1939-1945: World War II Baltimore

Celebrating V-Day in Baltimore

Source: Baltimore Sun

During the Depression and before WWII, African Americans in Baltimore continued to struggle. To help struggling residents, some community organizations rallied for equal rights and equal pay. These organizations included the local chapter of the NAACP and the Cooperative Women’s Civic League, as well as local labor unions, such as The Caulker’s Association, the Railway Men’s Benevolent and Protective Association, the Colored Projectionists’ Association, and the International Longshoreman’s Association (Skotnes, 2014, pp. 24-25, 35). Together with the Black-owned newspaper, the Afro-American, these organizations made progress against segregation in some areas of workers’ rights, housing, and education (Orser, 1994, pp. 69-70).

However, the advent of WWII changed Baltimore drastically and caused a commercial boom that increased housing and labor demand in all sectors of the city. Peitila (2010) wrote that “After Pearl Harbor, Baltimore became a twenty-four-hour city, living according to the peculiar rhythms of shift work…twenty-eighth in population, Maryland ranked as the twelfth state in the value of its war contracts” (p. 75). Due to the worker shortage and despite the state’s history of slavery and systemic racism, African American men and women were hired to help in the war effort. But these workers also needed housing, and Baltimore had few houses to spare for Black people.

An example of the segregated housing in Baltimore during WWII are the communities of Dundalk and Turner Station located on the south eastern side of the city. Dundalk is a small company town originally built by Bethlehem Steel (then one of the world’s largest steel companies) and expanded during WWII to accommodate white workers. However, Bethlehem Steel was unwilling to build similar housing for African Americans moving to Baltimore to support the war effort. These black families were forced to build their own homes in Turner Station, a small neighborhood next to Dundalk.

Sign placed by White residents in a Detroit neighborhood in 1942.

Source: CityLimits.org

By 1942, the high labor demand for the war effort and the accompanying low residential availability for African Americans led to a housing crunch as “three thousand additional blacks [arrived] in the city each month” (Pietila, 2010, p.84). Jobs in the defense industry sparked the “Second Great Migration,” where millions of African Americans fled the south and moved north to cities like Baltimore. The migration of millions of African Americans pushed these northern cities into a housing crisis. So, what at first was an upturn in the economic situation for African Americans in Baltimore during WWII became a housing catastrophe because whites did not want people of color living in or near their neighborhoods. This situation forced African American families to co-occupy homes with other families, and some people of color were even housed in segregated public facilities (Feagin, 2014, p. 58).
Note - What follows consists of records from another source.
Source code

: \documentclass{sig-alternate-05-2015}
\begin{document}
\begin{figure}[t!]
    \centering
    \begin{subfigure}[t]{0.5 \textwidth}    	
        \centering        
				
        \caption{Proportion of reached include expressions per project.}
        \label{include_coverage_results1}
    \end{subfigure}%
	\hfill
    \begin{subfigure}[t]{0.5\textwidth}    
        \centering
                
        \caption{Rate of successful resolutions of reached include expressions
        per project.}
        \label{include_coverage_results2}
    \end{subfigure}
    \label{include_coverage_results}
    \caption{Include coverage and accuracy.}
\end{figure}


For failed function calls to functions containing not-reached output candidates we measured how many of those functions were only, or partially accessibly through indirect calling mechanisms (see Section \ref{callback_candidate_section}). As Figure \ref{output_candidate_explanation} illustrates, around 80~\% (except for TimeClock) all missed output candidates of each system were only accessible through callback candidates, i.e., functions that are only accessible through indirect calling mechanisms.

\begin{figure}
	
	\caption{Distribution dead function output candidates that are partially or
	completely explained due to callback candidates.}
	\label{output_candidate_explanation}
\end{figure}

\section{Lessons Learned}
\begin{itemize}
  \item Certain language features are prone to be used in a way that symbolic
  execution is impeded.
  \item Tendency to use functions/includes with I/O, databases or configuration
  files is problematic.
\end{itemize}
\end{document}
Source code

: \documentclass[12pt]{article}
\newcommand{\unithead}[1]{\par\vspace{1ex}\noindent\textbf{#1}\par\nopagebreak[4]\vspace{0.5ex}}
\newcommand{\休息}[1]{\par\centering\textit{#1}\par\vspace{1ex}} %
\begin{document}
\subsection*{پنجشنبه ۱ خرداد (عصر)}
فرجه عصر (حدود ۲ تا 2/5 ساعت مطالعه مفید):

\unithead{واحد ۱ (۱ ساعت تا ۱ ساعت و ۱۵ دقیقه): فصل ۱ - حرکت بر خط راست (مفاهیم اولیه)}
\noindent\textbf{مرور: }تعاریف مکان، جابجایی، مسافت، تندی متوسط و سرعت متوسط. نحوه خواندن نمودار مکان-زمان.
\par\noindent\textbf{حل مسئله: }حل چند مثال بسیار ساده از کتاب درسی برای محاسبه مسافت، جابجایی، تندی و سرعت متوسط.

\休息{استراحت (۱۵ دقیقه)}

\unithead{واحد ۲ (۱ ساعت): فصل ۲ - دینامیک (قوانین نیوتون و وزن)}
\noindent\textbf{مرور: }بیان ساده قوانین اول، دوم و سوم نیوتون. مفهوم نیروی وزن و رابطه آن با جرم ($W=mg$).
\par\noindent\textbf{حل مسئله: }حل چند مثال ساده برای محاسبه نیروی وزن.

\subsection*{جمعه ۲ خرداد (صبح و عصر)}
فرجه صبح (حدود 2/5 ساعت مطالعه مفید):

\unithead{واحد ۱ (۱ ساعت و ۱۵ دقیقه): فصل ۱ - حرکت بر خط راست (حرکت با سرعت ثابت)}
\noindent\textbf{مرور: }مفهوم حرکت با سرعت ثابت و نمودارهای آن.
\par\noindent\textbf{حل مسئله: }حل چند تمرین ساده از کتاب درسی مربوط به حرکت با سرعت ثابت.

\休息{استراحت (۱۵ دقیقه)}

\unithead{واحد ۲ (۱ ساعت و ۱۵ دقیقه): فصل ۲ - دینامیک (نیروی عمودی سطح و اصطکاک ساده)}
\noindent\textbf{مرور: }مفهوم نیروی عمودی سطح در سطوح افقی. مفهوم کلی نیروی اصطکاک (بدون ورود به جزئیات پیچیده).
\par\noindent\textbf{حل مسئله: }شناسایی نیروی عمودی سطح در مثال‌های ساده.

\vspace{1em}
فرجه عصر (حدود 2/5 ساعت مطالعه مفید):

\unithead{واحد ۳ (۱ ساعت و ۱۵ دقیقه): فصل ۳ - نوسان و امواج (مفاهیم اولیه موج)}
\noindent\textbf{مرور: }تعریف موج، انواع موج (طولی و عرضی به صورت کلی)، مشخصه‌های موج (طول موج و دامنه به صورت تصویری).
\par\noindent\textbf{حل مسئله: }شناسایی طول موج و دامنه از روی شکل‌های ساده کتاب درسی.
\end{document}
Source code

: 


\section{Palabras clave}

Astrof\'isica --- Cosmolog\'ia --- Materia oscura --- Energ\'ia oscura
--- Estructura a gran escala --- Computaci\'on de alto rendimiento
Fearing a greater influx of African Americans, however, Baltimore, refused federal money to build permanent public housing for Black families and instead opted for temporary “trailers so that they can be easily moved out after the war is over” (as cited in Pietila, 2010, p. 80). Despite this segregation and systemic racism, large numbers of African Americans also enlisted in the armed services to defend the nation that continued to deny them equal rights and equal participation in American life.